Current News USA Today: Teacher Placed On Leave Over ‘Set Your Price For A Slave’ Class Assignment
The teacher who gave a social studies assignment asking fifth-grade students at a Missouri school to “set a price” for trading slaves has been placed on administrative leave following the “culturally insensitive” assignment, school officials said.
Blades Elementary School Principal Jeremy Booker said in a letter sent to parents Monday, that the assignment was supposed to teach students market value in colonial America, the St. Louis Post-Dispatch reported.
“Some students who participated in this assignment were prompted to consider how plantation owners traded for goods and slaves,” Booker wrote.
The controversial question read, “You own a plantation or farm and therefore need more workers. You begin to get involved in the slave trade industry and have slaves work on your farm. Your product to trade is slaves,” according to KTVI.

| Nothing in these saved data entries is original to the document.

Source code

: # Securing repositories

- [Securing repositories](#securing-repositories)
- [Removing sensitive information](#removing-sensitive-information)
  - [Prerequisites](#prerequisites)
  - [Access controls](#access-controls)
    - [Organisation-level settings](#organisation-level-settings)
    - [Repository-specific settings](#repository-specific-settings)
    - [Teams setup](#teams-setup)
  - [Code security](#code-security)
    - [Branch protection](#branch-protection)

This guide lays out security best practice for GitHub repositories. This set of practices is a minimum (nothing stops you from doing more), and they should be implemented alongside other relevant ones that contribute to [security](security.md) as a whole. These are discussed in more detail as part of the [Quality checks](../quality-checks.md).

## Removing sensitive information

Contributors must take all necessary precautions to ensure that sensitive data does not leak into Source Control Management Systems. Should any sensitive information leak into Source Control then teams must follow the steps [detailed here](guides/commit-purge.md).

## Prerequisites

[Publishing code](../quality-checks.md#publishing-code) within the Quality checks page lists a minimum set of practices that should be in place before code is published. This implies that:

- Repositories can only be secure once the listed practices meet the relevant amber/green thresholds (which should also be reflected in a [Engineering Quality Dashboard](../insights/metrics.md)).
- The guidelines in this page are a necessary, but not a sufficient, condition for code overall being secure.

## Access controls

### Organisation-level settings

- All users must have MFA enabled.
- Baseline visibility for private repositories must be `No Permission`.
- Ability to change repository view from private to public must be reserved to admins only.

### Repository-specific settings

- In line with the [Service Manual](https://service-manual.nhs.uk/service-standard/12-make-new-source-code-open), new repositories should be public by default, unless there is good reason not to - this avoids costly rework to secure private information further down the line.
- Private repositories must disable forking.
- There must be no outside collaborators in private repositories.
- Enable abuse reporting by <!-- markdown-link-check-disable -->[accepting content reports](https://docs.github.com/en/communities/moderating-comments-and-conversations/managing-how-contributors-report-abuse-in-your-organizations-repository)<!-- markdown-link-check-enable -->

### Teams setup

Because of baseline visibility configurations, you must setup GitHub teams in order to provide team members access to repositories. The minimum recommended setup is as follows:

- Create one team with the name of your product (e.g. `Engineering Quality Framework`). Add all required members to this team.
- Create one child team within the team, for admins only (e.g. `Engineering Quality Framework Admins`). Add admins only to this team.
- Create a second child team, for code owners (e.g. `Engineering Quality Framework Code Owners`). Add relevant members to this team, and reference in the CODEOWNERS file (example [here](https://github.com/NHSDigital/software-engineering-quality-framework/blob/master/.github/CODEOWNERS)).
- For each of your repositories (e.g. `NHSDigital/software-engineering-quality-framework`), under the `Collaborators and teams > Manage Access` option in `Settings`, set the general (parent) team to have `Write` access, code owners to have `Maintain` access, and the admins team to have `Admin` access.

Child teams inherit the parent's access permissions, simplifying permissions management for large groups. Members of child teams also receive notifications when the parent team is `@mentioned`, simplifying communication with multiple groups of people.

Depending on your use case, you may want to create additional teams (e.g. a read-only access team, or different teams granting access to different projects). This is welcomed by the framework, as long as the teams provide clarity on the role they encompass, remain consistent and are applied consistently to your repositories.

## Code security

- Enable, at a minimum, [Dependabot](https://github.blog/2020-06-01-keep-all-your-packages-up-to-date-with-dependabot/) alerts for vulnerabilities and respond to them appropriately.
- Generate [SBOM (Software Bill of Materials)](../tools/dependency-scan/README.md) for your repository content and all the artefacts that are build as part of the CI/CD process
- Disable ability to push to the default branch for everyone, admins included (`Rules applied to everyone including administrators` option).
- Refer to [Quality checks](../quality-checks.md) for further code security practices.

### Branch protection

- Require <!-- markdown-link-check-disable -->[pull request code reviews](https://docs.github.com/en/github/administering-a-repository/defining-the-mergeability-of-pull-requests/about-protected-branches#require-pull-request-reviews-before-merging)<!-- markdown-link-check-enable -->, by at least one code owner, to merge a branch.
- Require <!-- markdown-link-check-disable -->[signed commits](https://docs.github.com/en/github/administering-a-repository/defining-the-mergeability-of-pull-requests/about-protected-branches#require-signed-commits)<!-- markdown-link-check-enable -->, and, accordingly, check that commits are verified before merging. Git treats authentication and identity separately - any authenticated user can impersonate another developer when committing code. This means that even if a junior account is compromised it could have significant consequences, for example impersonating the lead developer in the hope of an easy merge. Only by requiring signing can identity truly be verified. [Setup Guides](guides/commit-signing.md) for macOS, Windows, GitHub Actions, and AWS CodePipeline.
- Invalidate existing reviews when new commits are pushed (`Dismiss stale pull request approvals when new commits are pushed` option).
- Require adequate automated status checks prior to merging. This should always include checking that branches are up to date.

The question then prompts students to set a price for a slave, noting, “These could be worth a lot.”
Meanwhile, a photo of the question was posted Sunday on Facebook.
According to KTVI, other questions in the assignment focus on trading commodities like fish, grains, lumber and turpentine.
The incident is currently under investigation. Booker told the newspaper that he plans to institute cultural bias training for his teachers and staff members.
“We are working together to ensure all students and families feel valued and respected at Blades Elementary.”